+++ Input data +++
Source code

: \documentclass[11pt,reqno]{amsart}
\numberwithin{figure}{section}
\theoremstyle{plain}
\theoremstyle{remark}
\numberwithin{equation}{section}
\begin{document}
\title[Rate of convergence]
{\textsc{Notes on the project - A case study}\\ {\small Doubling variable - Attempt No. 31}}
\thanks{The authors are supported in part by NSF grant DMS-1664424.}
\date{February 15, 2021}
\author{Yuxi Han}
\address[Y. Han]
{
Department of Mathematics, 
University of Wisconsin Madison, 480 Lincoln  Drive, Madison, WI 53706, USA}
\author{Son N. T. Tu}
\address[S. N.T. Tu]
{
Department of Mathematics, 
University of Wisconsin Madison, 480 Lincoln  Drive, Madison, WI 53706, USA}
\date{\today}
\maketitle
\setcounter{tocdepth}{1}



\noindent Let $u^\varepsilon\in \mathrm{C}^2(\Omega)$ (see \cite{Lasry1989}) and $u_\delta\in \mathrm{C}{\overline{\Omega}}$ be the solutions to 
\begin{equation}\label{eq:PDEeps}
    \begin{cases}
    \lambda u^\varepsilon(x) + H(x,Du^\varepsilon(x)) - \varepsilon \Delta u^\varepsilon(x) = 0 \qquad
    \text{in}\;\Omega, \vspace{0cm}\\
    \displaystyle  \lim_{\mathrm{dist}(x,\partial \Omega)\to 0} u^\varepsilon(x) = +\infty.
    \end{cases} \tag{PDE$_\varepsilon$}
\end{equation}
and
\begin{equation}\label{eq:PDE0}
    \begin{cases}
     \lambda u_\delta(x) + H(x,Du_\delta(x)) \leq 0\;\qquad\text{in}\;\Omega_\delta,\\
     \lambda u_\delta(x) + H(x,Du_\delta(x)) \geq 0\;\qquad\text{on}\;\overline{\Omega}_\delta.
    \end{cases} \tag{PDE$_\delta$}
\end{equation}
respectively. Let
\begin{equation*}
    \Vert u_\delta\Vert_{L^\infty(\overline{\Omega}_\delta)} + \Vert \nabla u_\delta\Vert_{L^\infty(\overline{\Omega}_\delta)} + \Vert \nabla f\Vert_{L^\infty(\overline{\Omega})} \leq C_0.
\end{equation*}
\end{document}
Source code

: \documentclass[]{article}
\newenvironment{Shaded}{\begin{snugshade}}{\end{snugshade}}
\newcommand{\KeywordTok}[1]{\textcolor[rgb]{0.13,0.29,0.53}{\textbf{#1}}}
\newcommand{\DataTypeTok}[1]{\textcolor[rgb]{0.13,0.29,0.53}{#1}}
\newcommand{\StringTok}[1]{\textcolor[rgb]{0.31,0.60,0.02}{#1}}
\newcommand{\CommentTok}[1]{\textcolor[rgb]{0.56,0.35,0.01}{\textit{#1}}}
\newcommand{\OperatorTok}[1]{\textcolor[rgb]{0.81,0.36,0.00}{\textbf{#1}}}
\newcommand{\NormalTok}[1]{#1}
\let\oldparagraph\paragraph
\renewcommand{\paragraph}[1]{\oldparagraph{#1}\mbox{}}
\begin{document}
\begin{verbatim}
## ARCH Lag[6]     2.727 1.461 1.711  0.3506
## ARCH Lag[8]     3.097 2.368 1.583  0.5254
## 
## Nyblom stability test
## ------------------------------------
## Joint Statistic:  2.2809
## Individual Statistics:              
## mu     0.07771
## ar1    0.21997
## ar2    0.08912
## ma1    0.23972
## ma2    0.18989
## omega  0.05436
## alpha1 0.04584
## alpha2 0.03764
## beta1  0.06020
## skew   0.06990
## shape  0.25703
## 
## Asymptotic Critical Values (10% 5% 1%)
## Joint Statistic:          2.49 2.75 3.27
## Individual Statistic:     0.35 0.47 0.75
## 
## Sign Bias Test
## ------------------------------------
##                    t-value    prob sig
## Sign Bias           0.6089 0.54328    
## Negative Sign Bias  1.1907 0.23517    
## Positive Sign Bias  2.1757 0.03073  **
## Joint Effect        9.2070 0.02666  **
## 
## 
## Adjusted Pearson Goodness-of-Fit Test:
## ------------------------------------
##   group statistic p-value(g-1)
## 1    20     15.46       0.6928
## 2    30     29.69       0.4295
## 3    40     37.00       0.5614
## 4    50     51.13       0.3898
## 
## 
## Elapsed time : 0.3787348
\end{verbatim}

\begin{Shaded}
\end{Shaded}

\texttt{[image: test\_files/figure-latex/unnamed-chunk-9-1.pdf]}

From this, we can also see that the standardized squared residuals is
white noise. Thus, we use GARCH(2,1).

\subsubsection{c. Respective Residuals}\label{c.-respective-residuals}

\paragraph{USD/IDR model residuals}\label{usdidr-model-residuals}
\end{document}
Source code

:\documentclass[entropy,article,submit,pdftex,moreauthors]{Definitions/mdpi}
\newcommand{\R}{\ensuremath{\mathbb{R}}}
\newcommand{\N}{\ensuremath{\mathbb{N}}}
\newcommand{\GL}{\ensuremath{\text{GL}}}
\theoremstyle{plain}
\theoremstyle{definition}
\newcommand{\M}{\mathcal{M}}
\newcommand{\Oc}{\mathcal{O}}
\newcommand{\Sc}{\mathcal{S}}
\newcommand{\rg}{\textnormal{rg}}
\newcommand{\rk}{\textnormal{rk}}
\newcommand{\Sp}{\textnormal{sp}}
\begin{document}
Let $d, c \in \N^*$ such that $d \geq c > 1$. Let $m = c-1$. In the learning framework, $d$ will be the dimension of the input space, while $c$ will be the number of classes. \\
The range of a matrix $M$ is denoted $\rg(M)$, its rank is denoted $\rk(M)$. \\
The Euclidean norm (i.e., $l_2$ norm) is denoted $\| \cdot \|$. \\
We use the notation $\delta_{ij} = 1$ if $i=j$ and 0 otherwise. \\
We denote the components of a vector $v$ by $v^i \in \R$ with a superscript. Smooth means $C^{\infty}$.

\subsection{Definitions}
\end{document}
+++
Problem to solve
This exercise requires the lines of the entries containing the string "ensuremath".

Answer for this exercise
\newcommand{\R}{\ensuremath{\mathbb{R}}}
\newcommand{\N}{\ensuremath{\mathbb{N}}}
\newcommand{\GL}{\ensuremath{\text{GL}}}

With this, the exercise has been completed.